Рассмеявшись, Саймон покачал головой:

– Нет, не сегодня. Но может быть, через день или два, когда мои гости разъедутся. – Это также давало Саймону время провести свое расследование в селении. Пришло время выследить стрелка и позаботиться, чтобы правосудие восторжествовало.

– Вы обещаете? – спросил Николас. Сомнение в его тоне ясно показывало – мальчик не верит, что Саймон сдержит слово.

– Слово джентльмена. А теперь, если у вас есть еще вопросы, я рад буду на них ответить.

Саймон с облегчением прислонился к окну. Разговор оказался не таким трудным, как он ожидал. Будучи мальчиком, Николас скорее всего хотел бы больше услышать о битвах и оружии, о перестрелках с враждебными племенами, о жизни в палатках на продуваемых ветрами равнинах и конных патрулях в диких горных местностях. Саймон мог рассказать Николасу тысячи подобных историй на интересующие его темы.

Мальчик повертел в руках игрушечного кавалериста, затем бросил на Саймона печальный задумчивый взгляд.

– Вы знали мою маму?

Вопрос лишил Саймона дыхания, как удар в солнечное сплетение. Несколько мгновений он не мог говорить.

– Э-э… да. Собственно говоря, знал. Но это было очень давно, я не слишком хорошо ее помню.

Эта ложь была крайне необходима. Помоги ему Бог, он не имел желания отвечать на вопросы о Диане. Что может быть неприятнее необходимости изображать дружелюбие к женщине, которая разбила ему сердце?

– Иногда я не могу вспомнить, как она выглядела, – признался Николас взволнованным тоном. – Значит, я плохой сын?

– Нет! Нет, конечно, нет. – Саймон подался вперед и неловко похлопал мальчика по плечу. – Просто… так иногда бывает, когда проходит время.

– Мисс Куинн сказала, что когда я забываю маму и папу, я должен посмотреть на их портрет. – Николас соскочил со скамейки и подошел к прикроватной тумбочке, а затем вернулся с небольшой серебряной рамкой, которую протянул Саймону. – Видите? Может, это поможет вам тоже получше вспомнить ее.

В замешательстве Саймон уставился на миниатюрный портрет покойных герцога и герцогини Кеверн. Джордж был в темно-красной парламентской мантии и герцогской короне. Диана рядом с ним выглядела великолепно в светлом греческом наряде с бриллиантовой диадемой на белокурых волосах. Они казались вечно молодыми и прекрасными, навсегда запечатленные в акварели.
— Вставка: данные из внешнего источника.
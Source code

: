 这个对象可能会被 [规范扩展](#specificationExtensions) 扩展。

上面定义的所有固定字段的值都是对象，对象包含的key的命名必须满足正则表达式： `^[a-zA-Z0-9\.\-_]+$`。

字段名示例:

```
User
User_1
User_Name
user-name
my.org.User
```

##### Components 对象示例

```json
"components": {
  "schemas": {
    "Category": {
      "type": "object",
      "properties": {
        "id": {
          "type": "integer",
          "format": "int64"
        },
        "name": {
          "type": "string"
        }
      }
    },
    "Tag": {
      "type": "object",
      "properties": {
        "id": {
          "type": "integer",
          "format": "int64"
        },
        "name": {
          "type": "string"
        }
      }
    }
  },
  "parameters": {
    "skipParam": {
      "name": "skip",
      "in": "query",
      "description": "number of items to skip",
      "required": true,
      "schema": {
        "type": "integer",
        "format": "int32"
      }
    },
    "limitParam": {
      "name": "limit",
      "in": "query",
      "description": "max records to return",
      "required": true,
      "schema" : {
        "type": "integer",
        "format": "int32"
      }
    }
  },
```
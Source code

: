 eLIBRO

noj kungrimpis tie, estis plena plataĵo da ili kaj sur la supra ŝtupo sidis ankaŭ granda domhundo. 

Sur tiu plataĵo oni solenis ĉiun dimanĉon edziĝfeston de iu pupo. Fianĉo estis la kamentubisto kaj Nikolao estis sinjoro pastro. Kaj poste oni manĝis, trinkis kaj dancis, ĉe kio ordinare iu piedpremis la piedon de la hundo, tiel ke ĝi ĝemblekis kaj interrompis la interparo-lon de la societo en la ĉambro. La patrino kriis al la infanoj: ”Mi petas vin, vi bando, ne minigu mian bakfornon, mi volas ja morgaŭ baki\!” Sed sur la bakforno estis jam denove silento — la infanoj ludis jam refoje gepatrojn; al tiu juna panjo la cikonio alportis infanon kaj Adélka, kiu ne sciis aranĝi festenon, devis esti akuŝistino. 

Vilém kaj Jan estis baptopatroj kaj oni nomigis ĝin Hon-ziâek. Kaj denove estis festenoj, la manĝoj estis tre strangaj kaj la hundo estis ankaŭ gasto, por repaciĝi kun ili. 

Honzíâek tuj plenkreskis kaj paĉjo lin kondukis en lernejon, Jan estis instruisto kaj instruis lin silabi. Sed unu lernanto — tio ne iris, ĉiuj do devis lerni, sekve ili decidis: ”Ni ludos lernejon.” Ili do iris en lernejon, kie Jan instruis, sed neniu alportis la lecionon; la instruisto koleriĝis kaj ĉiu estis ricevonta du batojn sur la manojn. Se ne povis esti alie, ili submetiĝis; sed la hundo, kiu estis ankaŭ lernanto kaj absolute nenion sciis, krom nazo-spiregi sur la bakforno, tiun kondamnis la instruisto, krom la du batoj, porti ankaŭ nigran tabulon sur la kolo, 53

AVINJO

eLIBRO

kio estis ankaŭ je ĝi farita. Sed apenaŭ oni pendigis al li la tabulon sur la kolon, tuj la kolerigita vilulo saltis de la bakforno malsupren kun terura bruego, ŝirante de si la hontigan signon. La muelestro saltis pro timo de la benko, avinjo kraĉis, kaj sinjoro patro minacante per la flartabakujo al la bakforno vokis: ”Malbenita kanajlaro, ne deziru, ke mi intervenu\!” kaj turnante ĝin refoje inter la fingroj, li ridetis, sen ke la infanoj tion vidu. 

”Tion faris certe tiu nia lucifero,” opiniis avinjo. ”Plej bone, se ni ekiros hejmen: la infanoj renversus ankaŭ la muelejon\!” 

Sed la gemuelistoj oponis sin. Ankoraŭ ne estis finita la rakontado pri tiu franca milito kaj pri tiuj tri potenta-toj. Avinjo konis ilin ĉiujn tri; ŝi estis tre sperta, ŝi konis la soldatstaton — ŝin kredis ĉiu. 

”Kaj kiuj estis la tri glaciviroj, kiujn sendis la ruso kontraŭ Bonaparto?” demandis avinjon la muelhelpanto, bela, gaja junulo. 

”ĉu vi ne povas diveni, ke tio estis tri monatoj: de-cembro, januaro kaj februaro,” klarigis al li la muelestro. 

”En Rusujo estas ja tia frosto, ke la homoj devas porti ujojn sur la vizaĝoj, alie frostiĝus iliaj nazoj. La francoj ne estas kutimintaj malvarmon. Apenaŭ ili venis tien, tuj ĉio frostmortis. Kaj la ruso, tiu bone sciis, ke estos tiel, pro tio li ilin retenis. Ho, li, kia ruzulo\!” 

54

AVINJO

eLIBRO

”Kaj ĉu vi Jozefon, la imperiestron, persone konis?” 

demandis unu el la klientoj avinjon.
Ожидая ощутить прилив холодной горечи, Саймон внезапно обнаружил, что спокойно и беспристрастно рассматривает пару. Их изображение пробудило лишь легкую печаль в его душе. По правде говоря, взгляд его дольше задержался на знакомых чертах брата, чем на лице женщины, стоявшей рядом с ним. Саймон вынужден был признать, что скучает по брату, который постоянно соперничал с ним во всем, от гребли и охоты до погони за юбками.

Но это не означало, что он простил Джорджа. Некоторые раны слишком глубоки и не заживают никогда.

Николас взял миниатюру и отнес ее назад на прикроватную тумбочку. Он постоял там с минуту, поглаживая пальцем лицо матери.